小説なので,当然,脚色があっていいとは思いますが,加藤文太郎が死亡することになった関心部分についての,しかも,客観的な資料に反する脚色がされているようです。
このような脚色をするのであれば,加藤文太郎という名前を使うべきでなかったと思います。
そのような内容は(亡くなっていますが)加藤文太郎の意志にも反するのでは?と素人なりに思いました。
フィクションとしては,とてもおもしろかったです。
調べなければよかったな・・・・・
宮村健のほんとうの姿 孤高の人 (上巻) (新潮文庫)
かなりの分量だが、内容は面白い。一気に読める。登山をする人なら尚更だ。
しかし、共感できない。違和感だけが残る。
小説にはモデルになった人物がいる。
主人公の加藤文太郎はもちろんだが、宮村もその1人だ。
遭難時のパートナーとして徹底的に自己中心的で無謀な若者として描かれている。
しかし、実際は、だいぶ違う。
加藤自身の山行記録「単独行」や当時の文献、同行者の談話を少し調べれば分かることだ。
宮村のモデルである宮田は、加藤に匹敵する実績と力量を持つ登山家であった。
そして、加藤とパートナーを組んでの登攀も初めてではなかった。
実力を見込んで加藤から山に誘われたものだった。
そして、難易度の高い冬山登攀を成功させ、お互いに謙虚に称えあっている。
まさしく信頼できるパートナーであった。
加藤自身も孤独を好む社交下手のように描かれているが、そうではなかった。
チームで上ることも何度かあったし、不慣れというほどではなく、むしろうまくやっていた。

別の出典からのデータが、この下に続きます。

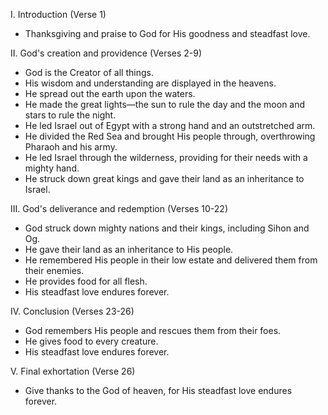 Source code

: I. Introduction (Verse 1)
- Thanksgiving and praise to God for His goodness and steadfast love.

II. God's creation and providence (Verses 2-9)
- God is the Creator of all things.
- His wisdom and understanding are displayed in the heavens.
- He spread out the earth upon the waters.
- He made the great lights—the sun to rule the day and the moon and stars to rule the night.
- He led Israel out of Egypt with a strong hand and an outstretched arm.
- He divided the Red Sea and brought His people through, overthrowing Pharaoh and his army.
- He led Israel through the wilderness, providing for their needs with a mighty hand.
- He struck down great kings and gave their land as an inheritance to Israel.

III. God's deliverance and redemption (Verses 10-22)
- God struck down mighty nations and their kings, including Sihon and Og.
- He gave their land as an inheritance to His people.
- He remembered His people in their low estate and delivered them from their enemies.
- He provides food for all flesh.
- His steadfast love endures forever.

IV. Conclusion (Verses 23-26)
- God remembers His people and rescues them from their foes.
- He gives food to every creature.
- His steadfast love endures forever.

V. Final exhortation (Verse 26)
- Give thanks to the God of heaven, for His steadfast love endures forever. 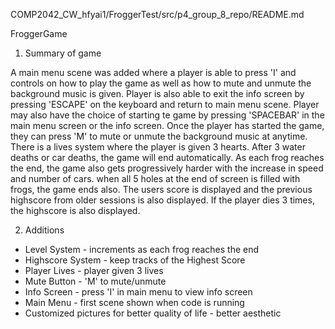 COMP2042_CW_hfyai1/FroggerTest/src/p4_group_8_repo/README.md

FroggerGame
1. Summary of game

A main menu scene was added where a player is able to press 'I' and controls on how to play the game
as well as how to mute and unmute the background music is given. Player is also able to exit the info screen by pressing 'ESCAPE'
on the keyboard and return to main menu scene. Player may also have the choice of starting te game by pressing 'SPACEBAR' in the main menu
screen or the info screen. Once the player has started the game, they can press 'M' to mute or unmute the background music at anytime. There is
a lives system where the player is given 3 hearts. After 3 water deaths or car deaths, the game will end automatically. As each frog reaches the end, 
the game also gets progressively harder with the increase in speed and number of cars. when all 5 holes at the end of screen is filled with frogs, 
the game ends also. The users score is displayed and the previous highscore from older sessions is also displayed. If the player dies 3 times,
the highscore is also displayed.

2. Additions
 - Level System - increments as each frog reaches the end
 - Highscore System - keep tracks of the Highest Score
 - Player Lives - player given 3 lives
 - Mute Button - 'M' to mute/unmute
 - Info Screen - press 'I' in main menu to view info screen
 - Main Menu - first scene shown when code is running
 - Customized pictures for better quality of life - better aesthetic
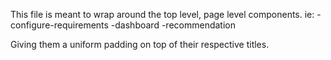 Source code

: This file is meant to wrap around the top level, page level components. ie:
-configure-requirements
-dashboard
-recommendation

Giving them a uniform padding on top of their respective titles. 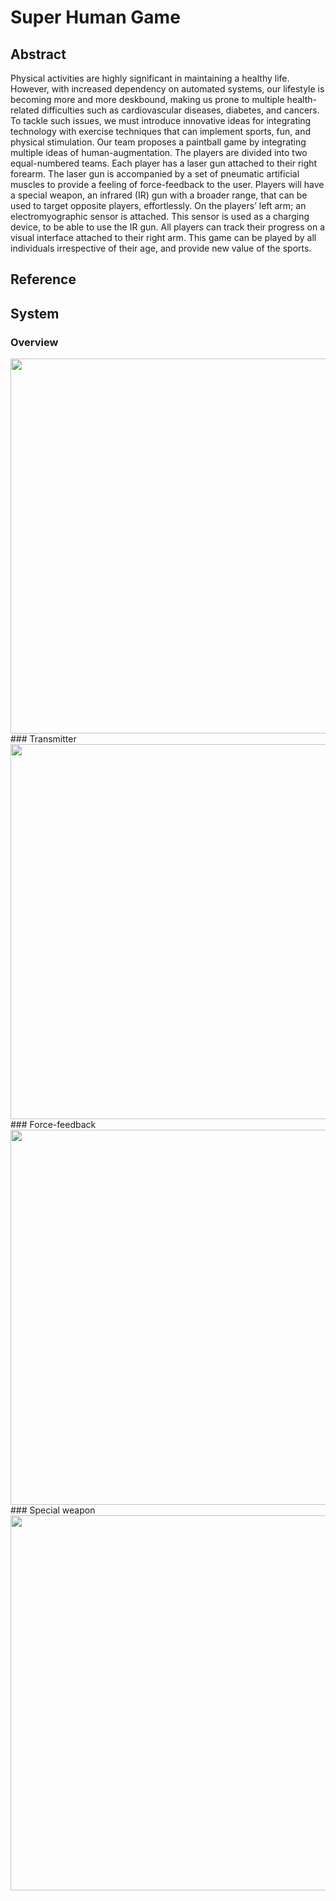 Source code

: # Super Human Game

## Abstract

Physical activities are highly significant in maintaining a healthy life. However, with increased dependency on automated systems, our lifestyle is becoming more and more deskbound, making us prone to multiple health-related difficulties such as cardiovascular diseases, diabetes, and cancers. To tackle such issues, we must introduce innovative ideas for integrating technology with exercise techniques that can implement sports, fun, and physical stimulation. 
Our team proposes a paintball game by integrating multiple ideas of human-augmentation. The players are divided into two equal-numbered teams. Each player has a laser gun attached to their right forearm. The laser gun is accompanied by a set of pneumatic artificial muscles to provide a feeling of force-feedback to the user. Players will have a special weapon, an infrared (IR) gun with a broader range, that can be used to target opposite players, effortlessly. On the players’ left arm; an electromyographic sensor is attached. This sensor is used as a charging device, to be able to use the IR gun. All players can track their progress on a visual interface attached to their right arm. This game can be played by all individuals irrespective of their age, and provide new value of the sports.


## Reference

<!-- 1. [OECD](https://github.com/totovr/SuperHuman/blob/master/Obesity-Update-2017.pdf) -->


## System

### Overview
<img src="https://github.com/totovr/SuperHuman/blob/master/Images/overview1.png" width="600">
### Transmitter
<img src="https://github.com/totovr/SuperHuman/blob/master/Images/overview3.png" width="600">
### Force-feedback
<img src="https://github.com/totovr/SuperHuman/blob/master/Images/overview2.png" width="600">
### Special weapon
<img src="https://github.com/totovr/SuperHuman/blob/master/Images/overview4.png" width="600">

遭難時の槍ヶ岳でも、あかたも急に4人で登ることになったように書かれているが、それは最初からの計画だった。
そして天気は晴れるから行ける、との判断には加藤も加わっていた。
作者は小説の中で遭難の原因を宮田1人にあるかのように書いているが、なぜ事実に反してまでここまで彼を侮蔑的に書く必要があるのだろうか。
小説では作者の意図に合わない都合の悪い事実はすべて隠されており、一言も触れられていない。
「孤高の人」という表題に付けた通り、加藤はあくまで孤独でなければならず、絶対に穢されてはならぬ存在だったのだろうか。